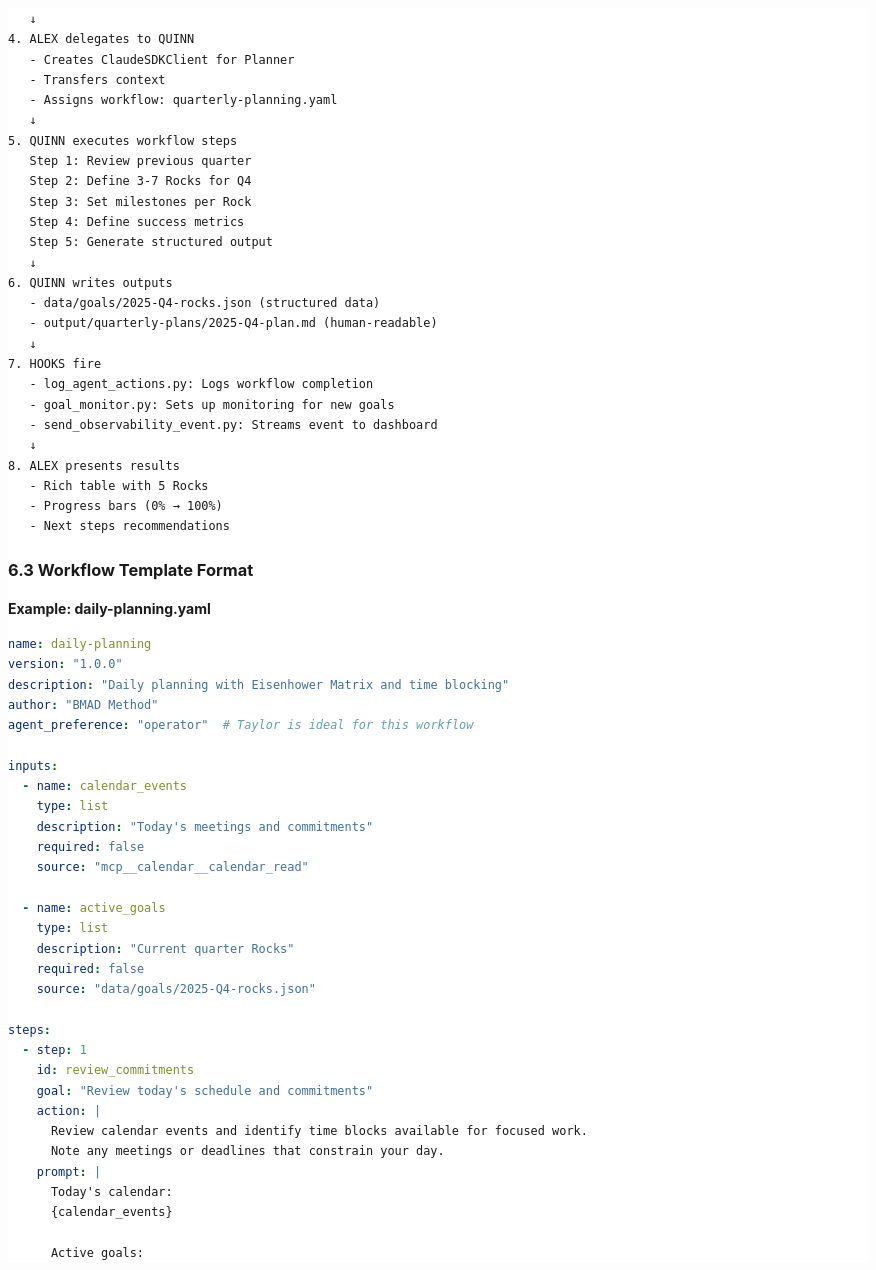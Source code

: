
 ```
   ↓
4. ALEX delegates to QUINN
   - Creates ClaudeSDKClient for Planner
   - Transfers context
   - Assigns workflow: quarterly-planning.yaml
   ↓
5. QUINN executes workflow steps
   Step 1: Review previous quarter
   Step 2: Define 3-7 Rocks for Q4
   Step 3: Set milestones per Rock
   Step 4: Define success metrics
   Step 5: Generate structured output
   ↓
6. QUINN writes outputs
   - data/goals/2025-Q4-rocks.json (structured data)
   - output/quarterly-plans/2025-Q4-plan.md (human-readable)
   ↓
7. HOOKS fire
   - log_agent_actions.py: Logs workflow completion
   - goal_monitor.py: Sets up monitoring for new goals
   - send_observability_event.py: Streams event to dashboard
   ↓
8. ALEX presents results
   - Rich table with 5 Rocks
   - Progress bars (0% → 100%)
   - Next steps recommendations
```

### 6.3 Workflow Template Format

**Example: daily-planning.yaml**
```yaml
name: daily-planning
version: "1.0.0"
description: "Daily planning with Eisenhower Matrix and time blocking"
author: "BMAD Method"
agent_preference: "operator"  # Taylor is ideal for this workflow

inputs:
  - name: calendar_events
    type: list
    description: "Today's meetings and commitments"
    required: false
    source: "mcp__calendar__calendar_read"

  - name: active_goals
    type: list
    description: "Current quarter Rocks"
    required: false
    source: "data/goals/2025-Q4-rocks.json"

steps:
  - step: 1
    id: review_commitments
    goal: "Review today's schedule and commitments"
    action: |
      Review calendar events and identify time blocks available for focused work.
      Note any meetings or deadlines that constrain your day.
    prompt: |
      Today's calendar:
      {calendar_events}

      Active goals:
```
+ + + + + + +
● **TASK**
Every entry above needs to be printed again exactly, with its pictures left out.

● **ANSWER**
Source code

:
 ```
   ↓
4. ALEX delegates to QUINN
   - Creates ClaudeSDKClient for Planner
   - Transfers context
   - Assigns workflow: quarterly-planning.yaml
   ↓
5. QUINN executes workflow steps
   Step 1: Review previous quarter
   Step 2: Define 3-7 Rocks for Q4
   Step 3: Set milestones per Rock
   Step 4: Define success metrics
   Step 5: Generate structured output
   ↓
6. QUINN writes outputs
   - data/goals/2025-Q4-rocks.json (structured data)
   - output/quarterly-plans/2025-Q4-plan.md (human-readable)
   ↓
7. HOOKS fire
   - log_agent_actions.py: Logs workflow completion
   - goal_monitor.py: Sets up monitoring for new goals
   - send_observability_event.py: Streams event to dashboard
   ↓
8. ALEX presents results
   - Rich table with 5 Rocks
   - Progress bars (0% → 100%)
   - Next steps recommendations
```

### 6.3 Workflow Template Format

**Example: daily-planning.yaml**
```yaml
name: daily-planning
version: "1.0.0"
description: "Daily planning with Eisenhower Matrix and time blocking"
author: "BMAD Method"
agent_preference: "operator"  # Taylor is ideal for this workflow

inputs:
  - name: calendar_events
    type: list
    description: "Today's meetings and commitments"
    required: false
    source: "mcp__calendar__calendar_read"

  - name: active_goals
    type: list
    description: "Current quarter Rocks"
    required: false
    source: "data/goals/2025-Q4-rocks.json"

steps:
  - step: 1
    id: review_commitments
    goal: "Review today's schedule and commitments"
    action: |
      Review calendar events and identify time blocks available for focused work.
      Note any meetings or deadlines that constrain your day.
    prompt: |
      Today's calendar:
      {calendar_events}

      Active goals:
```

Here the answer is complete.